Dick Hyers, a board member, said the beach today exists in a harmonious confluence of groups that include new-styled hippies, gays, tourists and "your average Joe Blows, 35 and up, married with children, taxpayers and business owners.''
On Sundays, the hippies throw a large sunset celebration featuring a circle of drums and other instruments. The dancing continues into the night.
A gathering place
The Friends of Little Beach is still going strong, with members enjoying holiday potlucks in addition to socializing on the beach .
Hyers said he has made friends with hundreds of visitors who return year after year to a place known internationally as one of the top nude beaches in the world. There's a group of 10 to 20 couples from all over North America, for example, who meet on the beach every February.
Hyers said the beauty of Little Beach is the complete lack of social barriers. With no clothes to indicate social status, there is nothing to separate rich industrialists or high-powered surgeons from waiters or cab drivers. They're all just as naked.
After a decade of tranquility, however, conflict over the practice of nude sunbathing has emerged again. Native Hawaiian representatives on a committee convened by the state to make recommendations on a master plan for Makena State Park have been pushing for limits.
Maxwell, the former policeman who arrested nude sunbathers on Little Beach years ago, has filed a complaint asking authorities to enforce the nude sunbathing ban.
He said nudity is offensive to most Native Hawaiians and has prevented them from using the beach.

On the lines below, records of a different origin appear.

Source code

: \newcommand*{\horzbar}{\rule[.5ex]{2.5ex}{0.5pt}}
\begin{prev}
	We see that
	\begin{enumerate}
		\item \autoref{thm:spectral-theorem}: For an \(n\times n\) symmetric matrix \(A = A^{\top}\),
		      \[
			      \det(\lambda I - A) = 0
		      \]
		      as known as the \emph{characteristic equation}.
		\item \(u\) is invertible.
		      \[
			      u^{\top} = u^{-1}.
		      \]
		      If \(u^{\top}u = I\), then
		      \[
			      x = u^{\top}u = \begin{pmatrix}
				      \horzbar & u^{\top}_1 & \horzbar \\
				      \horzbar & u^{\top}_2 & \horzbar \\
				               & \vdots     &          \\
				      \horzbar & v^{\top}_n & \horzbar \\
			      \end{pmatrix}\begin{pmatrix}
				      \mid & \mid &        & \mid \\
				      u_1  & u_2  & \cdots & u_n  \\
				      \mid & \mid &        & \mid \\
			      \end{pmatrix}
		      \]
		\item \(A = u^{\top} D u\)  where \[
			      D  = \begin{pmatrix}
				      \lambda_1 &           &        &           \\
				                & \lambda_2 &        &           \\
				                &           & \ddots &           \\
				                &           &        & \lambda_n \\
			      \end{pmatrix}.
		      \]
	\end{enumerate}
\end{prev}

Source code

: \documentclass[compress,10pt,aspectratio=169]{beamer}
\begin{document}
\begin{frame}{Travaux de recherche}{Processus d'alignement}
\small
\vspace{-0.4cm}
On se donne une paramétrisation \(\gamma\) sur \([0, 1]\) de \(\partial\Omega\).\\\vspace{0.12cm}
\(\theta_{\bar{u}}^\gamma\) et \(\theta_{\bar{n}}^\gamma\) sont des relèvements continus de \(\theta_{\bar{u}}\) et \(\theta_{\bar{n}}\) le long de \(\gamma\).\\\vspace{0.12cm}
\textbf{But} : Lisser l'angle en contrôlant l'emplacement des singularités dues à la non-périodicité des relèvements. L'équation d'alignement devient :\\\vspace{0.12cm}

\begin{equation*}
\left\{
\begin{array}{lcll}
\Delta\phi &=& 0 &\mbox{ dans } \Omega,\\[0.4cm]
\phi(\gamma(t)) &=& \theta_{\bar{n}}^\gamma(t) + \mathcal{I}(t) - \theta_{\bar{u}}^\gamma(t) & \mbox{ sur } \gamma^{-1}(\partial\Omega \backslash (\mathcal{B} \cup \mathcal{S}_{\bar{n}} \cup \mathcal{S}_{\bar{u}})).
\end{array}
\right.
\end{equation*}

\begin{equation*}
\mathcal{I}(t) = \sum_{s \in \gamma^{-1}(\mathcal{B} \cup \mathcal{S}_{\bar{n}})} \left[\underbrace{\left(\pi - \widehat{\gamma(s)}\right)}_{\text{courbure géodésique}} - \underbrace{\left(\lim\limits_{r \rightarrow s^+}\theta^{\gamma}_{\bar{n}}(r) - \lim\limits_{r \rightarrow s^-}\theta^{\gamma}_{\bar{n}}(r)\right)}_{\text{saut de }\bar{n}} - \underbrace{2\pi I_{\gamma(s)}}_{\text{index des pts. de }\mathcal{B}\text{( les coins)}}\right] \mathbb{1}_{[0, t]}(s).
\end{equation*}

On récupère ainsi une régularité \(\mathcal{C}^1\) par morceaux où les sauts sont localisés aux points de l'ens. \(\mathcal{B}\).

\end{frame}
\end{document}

Maxwell, a cultural specialist, said ancient Hawaiians weren't nude unless they were procreating, and that's why Native Hawaiians today object to public nudity.
However, there are historical accounts — including those presented by Gavan Daws in his history of the Hawaiian Islands, "Shoal of Time" — that indicate nudity did exist before the missionaries arrived.
Maxwell said nude sunbathing amounts to another Western confiscation of land from Native Hawaiians.
"Why has your department enforced laws on kanaka maoli (Native Hawaiians) camping on the beach, and homeless people in Kanaha were evicted for camping on the beach?'' he wrote to authorities. "Yet these people in Makena are blatantly breaking the law and denying us the use of this beach.''
Officials said recent court rulings have thrown a cloud over enforcement.
Clarification may be needed from the state attorney general before action against nude patrons of Little Beach could begin again.